Alexander von Zemlinsky gehört,wie seine Kollegen Gustav Mahler,Siegmund von Hausegger,Bruno Walter,Richard Strauss oder Felix von Weingartner zur dirigierenden Komponistengarde der Spätromantik/Frühmoderne.Man könnte auch Wilhelm Furtwängler hinzu zählen,der ja auch immer drei Sinfonien und ein Klavierkonzert größeren Umfanges geschrieben hat.
Am 14.Oktober 1871 in Wien geboren,kam er schon früh mit der Musik in Berührung.Sein Instrument war das Klavier,das er so gut beherrschte,dass er 1890 einen Klavierwettbewerb am Wiener Konservatorium samt Goldmedaille und neuenm Flügel gewann.Seine frühen Werke waren vor allem Stücke für Klavier.Brahms ermutigte ihn,so dass er 1897 seine Komposition "Frühlingsbegräbnis" ihm widmete.Dieses Werk schrieb er für Sopran,Bariton,Chor und Orchester,und wurde von ihm 1900 im Wiener Musikverein uraufgeführt.
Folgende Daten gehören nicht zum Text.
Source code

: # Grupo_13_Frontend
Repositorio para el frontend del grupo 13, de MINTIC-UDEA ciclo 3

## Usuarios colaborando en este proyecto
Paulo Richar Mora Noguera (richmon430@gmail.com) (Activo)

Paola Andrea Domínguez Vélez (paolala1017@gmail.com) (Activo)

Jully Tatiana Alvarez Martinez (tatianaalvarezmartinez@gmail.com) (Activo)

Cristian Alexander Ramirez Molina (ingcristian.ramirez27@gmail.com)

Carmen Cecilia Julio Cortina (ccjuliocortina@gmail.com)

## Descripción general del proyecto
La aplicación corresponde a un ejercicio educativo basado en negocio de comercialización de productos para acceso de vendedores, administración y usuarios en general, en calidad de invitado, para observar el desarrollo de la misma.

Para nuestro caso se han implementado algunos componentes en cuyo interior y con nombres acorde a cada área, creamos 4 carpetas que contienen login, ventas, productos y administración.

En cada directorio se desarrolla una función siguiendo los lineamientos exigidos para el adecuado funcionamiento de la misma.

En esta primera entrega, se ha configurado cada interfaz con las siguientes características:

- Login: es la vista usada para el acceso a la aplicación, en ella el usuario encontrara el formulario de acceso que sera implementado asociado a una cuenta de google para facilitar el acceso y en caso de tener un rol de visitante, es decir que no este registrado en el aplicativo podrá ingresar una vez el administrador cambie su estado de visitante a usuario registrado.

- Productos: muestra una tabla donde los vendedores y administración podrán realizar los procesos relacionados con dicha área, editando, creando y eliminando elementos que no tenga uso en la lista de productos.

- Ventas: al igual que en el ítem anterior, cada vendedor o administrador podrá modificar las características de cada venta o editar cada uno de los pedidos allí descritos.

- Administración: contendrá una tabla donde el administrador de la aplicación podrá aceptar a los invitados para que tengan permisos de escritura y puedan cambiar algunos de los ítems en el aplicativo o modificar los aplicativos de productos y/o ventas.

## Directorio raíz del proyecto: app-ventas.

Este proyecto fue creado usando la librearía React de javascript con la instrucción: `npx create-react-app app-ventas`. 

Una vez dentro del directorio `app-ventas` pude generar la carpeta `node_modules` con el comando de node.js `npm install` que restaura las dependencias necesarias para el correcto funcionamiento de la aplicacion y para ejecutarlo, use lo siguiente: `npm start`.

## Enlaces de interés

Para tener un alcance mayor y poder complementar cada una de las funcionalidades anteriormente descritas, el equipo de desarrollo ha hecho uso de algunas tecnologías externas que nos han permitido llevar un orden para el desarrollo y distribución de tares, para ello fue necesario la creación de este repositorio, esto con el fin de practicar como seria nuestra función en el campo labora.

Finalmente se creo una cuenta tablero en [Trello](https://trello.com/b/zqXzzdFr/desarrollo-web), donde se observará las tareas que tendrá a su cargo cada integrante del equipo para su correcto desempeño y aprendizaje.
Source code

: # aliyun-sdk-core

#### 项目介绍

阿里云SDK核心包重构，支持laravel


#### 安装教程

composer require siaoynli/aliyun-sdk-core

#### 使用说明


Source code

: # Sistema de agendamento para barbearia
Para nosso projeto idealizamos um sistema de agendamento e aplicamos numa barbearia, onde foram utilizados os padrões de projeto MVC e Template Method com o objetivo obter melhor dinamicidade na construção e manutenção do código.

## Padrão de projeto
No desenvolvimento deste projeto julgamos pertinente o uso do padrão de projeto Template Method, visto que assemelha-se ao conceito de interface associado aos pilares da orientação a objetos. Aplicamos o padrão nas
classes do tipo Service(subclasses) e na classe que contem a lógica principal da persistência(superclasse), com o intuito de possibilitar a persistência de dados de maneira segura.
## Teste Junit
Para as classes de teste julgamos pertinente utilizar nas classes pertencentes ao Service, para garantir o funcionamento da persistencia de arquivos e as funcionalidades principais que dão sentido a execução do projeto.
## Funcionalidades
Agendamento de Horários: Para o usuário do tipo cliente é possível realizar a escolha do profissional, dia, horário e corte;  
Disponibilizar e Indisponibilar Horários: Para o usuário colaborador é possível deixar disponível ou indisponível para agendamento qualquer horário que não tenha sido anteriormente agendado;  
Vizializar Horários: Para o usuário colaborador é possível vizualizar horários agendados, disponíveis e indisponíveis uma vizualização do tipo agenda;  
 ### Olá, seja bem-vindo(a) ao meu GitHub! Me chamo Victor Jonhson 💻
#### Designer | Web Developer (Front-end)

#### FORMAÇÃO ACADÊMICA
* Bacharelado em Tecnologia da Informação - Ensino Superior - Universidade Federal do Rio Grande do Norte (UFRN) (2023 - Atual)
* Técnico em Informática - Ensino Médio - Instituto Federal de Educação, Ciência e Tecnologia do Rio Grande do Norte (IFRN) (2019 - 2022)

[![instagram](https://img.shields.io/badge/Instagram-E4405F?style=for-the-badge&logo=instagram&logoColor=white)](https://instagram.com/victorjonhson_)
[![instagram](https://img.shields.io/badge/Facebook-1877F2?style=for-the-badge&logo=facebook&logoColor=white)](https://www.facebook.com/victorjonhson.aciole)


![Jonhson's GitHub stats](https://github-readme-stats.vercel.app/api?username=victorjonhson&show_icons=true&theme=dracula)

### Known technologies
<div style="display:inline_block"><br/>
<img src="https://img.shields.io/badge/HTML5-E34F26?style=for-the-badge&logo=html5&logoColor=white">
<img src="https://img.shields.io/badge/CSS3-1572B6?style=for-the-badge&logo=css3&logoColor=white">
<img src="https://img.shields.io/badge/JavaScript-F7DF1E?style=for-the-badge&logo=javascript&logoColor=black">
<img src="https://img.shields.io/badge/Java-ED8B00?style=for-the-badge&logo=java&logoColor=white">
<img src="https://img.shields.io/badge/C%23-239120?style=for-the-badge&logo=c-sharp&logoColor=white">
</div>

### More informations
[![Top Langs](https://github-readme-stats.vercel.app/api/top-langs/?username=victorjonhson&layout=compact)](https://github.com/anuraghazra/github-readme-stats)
Hier singen Deborah Voigt (Sopran) und Donnie Ray Albert (Bariton) gemeinsam mit dem Chor des Städtischen Musikervereins zu Düsseldorf und dem Gürzenich-Orchester.
Im Februar 1902 begann Zemlinsky mit der Komposition "Die Seejungfrau",die nach einem Märchen von Hans Christian Andersen kommt eine Orchesterfantasie ist.Es beschreibt,in Kurzform,die Welt der Seejungfrau zur Welt der Sterblichen.Das Werk wurde 1905 gemeinsam mit Arnold Schönbergs (Zemlinskys Schwager!!!) "Pelleas und Melisande" uraufgeführt.Man muss das erst einmal realsieren,was das für Zeiten war damals.Unglaublich!!!
Die Schauspielmusik "Cymberline",nach Williams Shakespeare,basiert in Teilen auf Entwürfe,die er eigentlich für die Oper "Malva",nach einem Roman von Maxim Gorki.Die uraufführung sollte 1915/1916 im Nationaltheater Mannheim stattfinden,doch das Theater nahm Abstand davon.Die Musik wurde letztendlich erst 1996 uraufgeführt.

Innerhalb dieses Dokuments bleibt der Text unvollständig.